Cependant, après trois jours, ce fut le retour au calme, le président
Nabih Berri ayant pris contact avec le président Hoss, en formulant
le souhait de le voir soulever en Conseil des ministres la question des
“sources officielles” ayant divulgué la déclaration de M.
Zéaïter, afin d’empêcher la réédition d’une
telle bourde à l’avenir.
Le chef du gouvernement n’a pas caché son désappointement
de ce qui s’est produit, d’autant que la déclaration du ministre
de la Défense (proche de M. Berri) a indisposé le président
de la Chambre “qui, a affirmé le président du Conseil, ne
peut se tromper dans les questions nationales”.

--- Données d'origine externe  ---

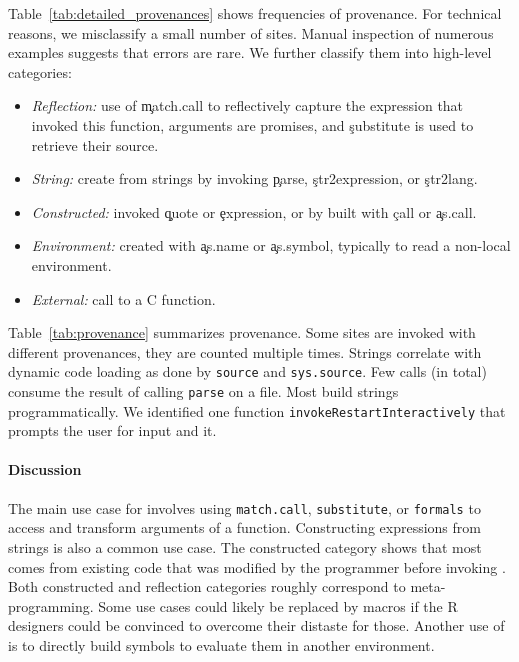 \documentclass[screen,acmsmall]{acmart}%
\newcommand{\code}[1]{\lstinline |#1|\xspace}
\begin{document}
Table~\ref{tab:detailed_provenances} shows frequencies of provenance. For
technical reasons, we misclassify a small number of sites. Manual inspection of
numerous examples suggests that errors are rare. We further classify them into
high-level categories:

\begin{itemize}[---]
\item {\it Reflection:} use of \c{match.call} to reflectively capture the
  expression that invoked this function, arguments are promises, and
  \c{substitute} is used to retrieve their source.
\item {\it String:} create from strings by invoking \c{parse},
  \c{str2expression}, or \c{str2lang}.
\item {\it Constructed:} invoked \c{quote} or \c{expression}, or by built with
  \c{call} or \c{as.call}.
\item {\it Environment: } created with \c{as.name} or \c{as.symbol}, typically
  to read a non-local environment.
\item {\it External: }  call to a C function. %
\end{itemize}

Table~\ref{tab:provenance} summarizes provenance. Some sites are invoked with
different provenances, they are counted multiple times. Strings correlate with
dynamic code loading as done by \code{source} and \code{sys.source}. Few calls
(\packageNbParseFromFileSites in total) consume the result of calling \code{parse}
on a file. Most build strings programmatically. We identified one function
\code{invokeRestartInteractively} that prompts the user for input and \evals it.




\paragraph{Discussion}
The main use case for \eval involves using \code{match.call}, \code{substitute}, or
\code{formals} to access and transform arguments of a function. Constructing
expressions from strings is also a common use case. The constructed category
shows that most \evals comes from existing code that was modified by the
programmer before invoking \eval. Both constructed and reflection categories
roughly correspond to meta-programming. Some use cases could likely be replaced
by macros if the R designers could be convinced to overcome their distaste for
those. Another use of \eval is to directly build symbols to evaluate them in
another environment.
\end{document}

M. Berri, rapporte sa coterie, compare les “sources officielles occultes”
au croassement des crapauds qui perturbe l’atmosphère et ajoute:
“On doit blâmer, moins ces derniers que le propriétaire de
la vasque où ils pataugent”. Le président de l’Assemblée
a réclamé l’ouverture d’une enquête pour tirer au clair
cette affaire qui a envenimé le climat politique.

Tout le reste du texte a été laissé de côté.